*** MATERIAL TO PROCESS ***

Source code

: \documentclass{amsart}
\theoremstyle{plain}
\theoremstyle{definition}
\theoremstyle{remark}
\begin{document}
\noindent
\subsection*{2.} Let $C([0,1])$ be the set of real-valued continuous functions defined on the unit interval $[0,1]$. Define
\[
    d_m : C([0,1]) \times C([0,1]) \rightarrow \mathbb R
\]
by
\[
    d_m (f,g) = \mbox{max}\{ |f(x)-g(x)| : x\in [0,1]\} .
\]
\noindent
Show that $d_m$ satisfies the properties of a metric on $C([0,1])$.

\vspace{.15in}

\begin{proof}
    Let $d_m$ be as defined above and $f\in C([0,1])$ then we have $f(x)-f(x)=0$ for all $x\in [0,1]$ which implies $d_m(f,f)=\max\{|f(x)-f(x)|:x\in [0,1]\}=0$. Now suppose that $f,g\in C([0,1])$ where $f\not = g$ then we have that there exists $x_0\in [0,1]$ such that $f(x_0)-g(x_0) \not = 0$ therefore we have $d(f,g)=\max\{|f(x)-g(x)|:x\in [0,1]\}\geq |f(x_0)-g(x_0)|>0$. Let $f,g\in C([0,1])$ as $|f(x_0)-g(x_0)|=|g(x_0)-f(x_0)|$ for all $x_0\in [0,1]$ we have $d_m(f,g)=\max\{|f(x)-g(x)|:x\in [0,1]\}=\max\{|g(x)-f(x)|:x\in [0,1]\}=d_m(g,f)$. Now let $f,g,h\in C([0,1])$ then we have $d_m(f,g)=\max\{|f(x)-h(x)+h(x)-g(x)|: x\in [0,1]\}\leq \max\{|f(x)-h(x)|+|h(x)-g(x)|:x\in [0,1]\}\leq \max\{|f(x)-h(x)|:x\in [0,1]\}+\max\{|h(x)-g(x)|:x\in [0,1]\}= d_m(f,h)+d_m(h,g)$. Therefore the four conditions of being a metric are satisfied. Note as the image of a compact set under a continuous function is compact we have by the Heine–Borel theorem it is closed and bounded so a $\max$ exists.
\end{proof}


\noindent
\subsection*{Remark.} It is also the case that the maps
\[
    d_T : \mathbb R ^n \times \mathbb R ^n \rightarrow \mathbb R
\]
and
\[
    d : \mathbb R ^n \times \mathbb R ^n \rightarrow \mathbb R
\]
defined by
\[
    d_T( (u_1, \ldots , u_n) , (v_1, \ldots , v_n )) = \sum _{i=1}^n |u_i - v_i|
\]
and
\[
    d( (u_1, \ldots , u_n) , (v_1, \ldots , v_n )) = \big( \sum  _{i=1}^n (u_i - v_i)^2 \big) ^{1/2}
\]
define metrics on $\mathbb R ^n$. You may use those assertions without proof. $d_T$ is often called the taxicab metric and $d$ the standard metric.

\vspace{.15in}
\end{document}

*** End of MATERIAL TO PROCESS ***

WHAT IS REQUIRED
Could you give the data above again, exact in every line?

ANSWER AREA
Source code

: \documentclass{amsart}
\theoremstyle{plain}
\theoremstyle{definition}
\theoremstyle{remark}
\begin{document}
\noindent
\subsection*{2.} Let $C([0,1])$ be the set of real-valued continuous functions defined on the unit interval $[0,1]$. Define
\[
    d_m : C([0,1]) \times C([0,1]) \rightarrow \mathbb R
\]
by
\[
    d_m (f,g) = \mbox{max}\{ |f(x)-g(x)| : x\in [0,1]\} .
\]
\noindent
Show that $d_m$ satisfies the properties of a metric on $C([0,1])$.

\vspace{.15in}

\begin{proof}
    Let $d_m$ be as defined above and $f\in C([0,1])$ then we have $f(x)-f(x)=0$ for all $x\in [0,1]$ which implies $d_m(f,f)=\max\{|f(x)-f(x)|:x\in [0,1]\}=0$. Now suppose that $f,g\in C([0,1])$ where $f\not = g$ then we have that there exists $x_0\in [0,1]$ such that $f(x_0)-g(x_0) \not = 0$ therefore we have $d(f,g)=\max\{|f(x)-g(x)|:x\in [0,1]\}\geq |f(x_0)-g(x_0)|>0$. Let $f,g\in C([0,1])$ as $|f(x_0)-g(x_0)|=|g(x_0)-f(x_0)|$ for all $x_0\in [0,1]$ we have $d_m(f,g)=\max\{|f(x)-g(x)|:x\in [0,1]\}=\max\{|g(x)-f(x)|:x\in [0,1]\}=d_m(g,f)$. Now let $f,g,h\in C([0,1])$ then we have $d_m(f,g)=\max\{|f(x)-h(x)+h(x)-g(x)|: x\in [0,1]\}\leq \max\{|f(x)-h(x)|+|h(x)-g(x)|:x\in [0,1]\}\leq \max\{|f(x)-h(x)|:x\in [0,1]\}+\max\{|h(x)-g(x)|:x\in [0,1]\}= d_m(f,h)+d_m(h,g)$. Therefore the four conditions of being a metric are satisfied. Note as the image of a compact set under a continuous function is compact we have by the Heine–Borel theorem it is closed and bounded so a $\max$ exists.
\end{proof}


\noindent
\subsection*{Remark.} It is also the case that the maps
\[
    d_T : \mathbb R ^n \times \mathbb R ^n \rightarrow \mathbb R
\]
and
\[
    d : \mathbb R ^n \times \mathbb R ^n \rightarrow \mathbb R
\]
defined by
\[
    d_T( (u_1, \ldots , u_n) , (v_1, \ldots , v_n )) = \sum _{i=1}^n |u_i - v_i|
\]
and
\[
    d( (u_1, \ldots , u_n) , (v_1, \ldots , v_n )) = \big( \sum  _{i=1}^n (u_i - v_i)^2 \big) ^{1/2}
\]
define metrics on $\mathbb R ^n$. You may use those assertions without proof. $d_T$ is often called the taxicab metric and $d$ the standard metric.

\vspace{.15in}
\end{document}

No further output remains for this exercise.